FESTIVAL REPORT: Digital Media Symposium, Part 1

Dr. Alvy Ray Smith holding his Lifetime Achievement Award at the DiME. [Photo by Leah Mayotte]
By Kristen Daly
BIFF DigiComm Commando

The DiMe has started out with a groundbreaking line up of new media pioneers.  Dr. Alvy Ray Smith, two-time Academy Award Winner and co-founder of Pixar received the first lifetime achievement award.  As he notes, “we’ve reached convergence and it’s amazing.”  He is originally from Las Cruces, New Mexico where, according to his mom, he could hear the first A-bomb being tested and where test rockets were fired into the hills above the town.  He translated Moore’s law into a more intuitive graph beginning at 1x and postulating that we are now at 1 billion x.

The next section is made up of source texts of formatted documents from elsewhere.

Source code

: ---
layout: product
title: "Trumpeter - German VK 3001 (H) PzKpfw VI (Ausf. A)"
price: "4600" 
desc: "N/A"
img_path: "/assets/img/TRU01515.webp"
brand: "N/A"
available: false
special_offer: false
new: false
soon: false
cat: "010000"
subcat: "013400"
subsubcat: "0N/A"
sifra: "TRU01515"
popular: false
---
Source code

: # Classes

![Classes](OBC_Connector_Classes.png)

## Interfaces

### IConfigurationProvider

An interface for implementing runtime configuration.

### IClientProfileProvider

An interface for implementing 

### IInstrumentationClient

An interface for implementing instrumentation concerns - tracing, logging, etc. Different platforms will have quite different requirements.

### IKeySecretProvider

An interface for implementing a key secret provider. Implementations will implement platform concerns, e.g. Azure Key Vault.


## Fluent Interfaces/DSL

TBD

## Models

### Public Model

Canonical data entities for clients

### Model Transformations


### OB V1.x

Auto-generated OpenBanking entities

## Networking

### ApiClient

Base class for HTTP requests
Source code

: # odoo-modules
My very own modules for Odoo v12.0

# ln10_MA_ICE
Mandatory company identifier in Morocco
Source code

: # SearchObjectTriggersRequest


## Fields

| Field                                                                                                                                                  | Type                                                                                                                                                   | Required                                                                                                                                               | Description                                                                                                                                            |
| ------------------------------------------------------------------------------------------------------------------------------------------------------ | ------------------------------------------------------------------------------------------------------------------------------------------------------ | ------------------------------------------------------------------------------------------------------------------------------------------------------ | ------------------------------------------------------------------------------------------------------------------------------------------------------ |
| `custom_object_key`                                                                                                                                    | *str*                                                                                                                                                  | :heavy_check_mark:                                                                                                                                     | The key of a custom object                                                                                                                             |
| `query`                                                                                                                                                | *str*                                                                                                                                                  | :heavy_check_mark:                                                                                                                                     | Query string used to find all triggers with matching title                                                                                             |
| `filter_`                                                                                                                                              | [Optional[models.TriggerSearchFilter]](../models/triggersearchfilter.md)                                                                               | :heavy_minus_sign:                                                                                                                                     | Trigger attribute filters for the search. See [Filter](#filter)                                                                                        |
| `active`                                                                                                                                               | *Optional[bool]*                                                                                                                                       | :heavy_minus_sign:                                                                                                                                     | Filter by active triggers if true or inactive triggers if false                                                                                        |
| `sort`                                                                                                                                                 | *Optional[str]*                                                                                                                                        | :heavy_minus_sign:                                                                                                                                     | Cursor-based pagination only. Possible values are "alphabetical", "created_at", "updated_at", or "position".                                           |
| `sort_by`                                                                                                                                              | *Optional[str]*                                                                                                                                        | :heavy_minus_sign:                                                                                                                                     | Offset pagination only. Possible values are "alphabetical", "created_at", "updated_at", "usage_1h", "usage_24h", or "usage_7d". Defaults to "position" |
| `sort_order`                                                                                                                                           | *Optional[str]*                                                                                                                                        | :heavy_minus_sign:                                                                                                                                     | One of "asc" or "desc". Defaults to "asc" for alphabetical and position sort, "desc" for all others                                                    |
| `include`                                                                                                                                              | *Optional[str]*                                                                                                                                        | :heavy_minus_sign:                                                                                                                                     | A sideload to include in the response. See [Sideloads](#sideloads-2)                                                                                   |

(Toy Story comes around 1 million x.  He traces his career which mirrors this computer graphics trajectory over the years.  His presentation begs the question “what will be possible in the next 10-15 years?” See an interview with Dr. Alvy Ray Smith here: http://bit.ly/xnTlL3

Paul Berberian, CEO of Orbotix, presented the future as taking place in the interspace between real toys and virtual toys and how their sphero balls (a smart-phone controlled robotic ball) are navigating this space.  This in between zone, the zone of innovation or as they call in in-house, “the zone of really hard shit”, takes place in an area including augmented reality and control of real objects by virtual controllers.  He traces the history of controllers up to the Wii and Kinect which have come a long way in the zone of innovation. Still, he points out, these controllers are limited.  They can only get input and execute; they have no life of their own.  It is only with the smartphones that we have a two-way information system backed by incredible processors.  On their site, http://www.gosphero.com/  they offer an SDK (Software Development Kit) to download to write apps for the sphere in Android, Apple iOS. A Mac version was even hacked last night, which Berberian encourages, perhaps as a way to engage developers. “We want our balls to be hacked”. He concludes saying, “The machines are coming.  You will be assimilated and you’ll enjoy it.”  
[Photo by Leah Mayotte]
Ben Long spoke of “Music and Sound in Interactive Media.”  He traces the history from video game Pong which had only 3 beeps through the arcade era with the “wall of chaotic sound”, to the birth of the home interactive entertainment where people demanded better graphics and sound.  He mentioned how far behind mobile sound was in video games as compared to the rapid developments in graphics.  The smartphone has changed all that offering an extensive toolset that one would have as a film composer.

Carla Johnson’s company, EarthvisionZ, takes up where Google Earth leaves off.  As she said, “The planet is the most powerful platform.”   She notes how 3D is our natural way of seeing the world and processing information.  We have to train ourselves to understand a 2D map.  For this reason information and data in 3D speeds up cognition.  This is Web 3.0, interacting in a geospatial way.  She touched on mind-boggling, applications that layer vertically on Google Earth that can be personalized.

The Digitools of the Trade Roundtable was full of interesting discussion.  Melissa Harrigan of Pixorial noted that we are moving away from search and toward discovery.  We are trusting our social networks help us discover content.  As she’s learned from her kids, “the right content must always be available”.  Don Hahn asked how TV fits in and if we will be moving to a one-screen environment.  Harris Morris felt that we will have multiple devices and that we will have the right screens for the right project.  Some things will be best viewed on the big screen, others on the smartphone, others on a tablet.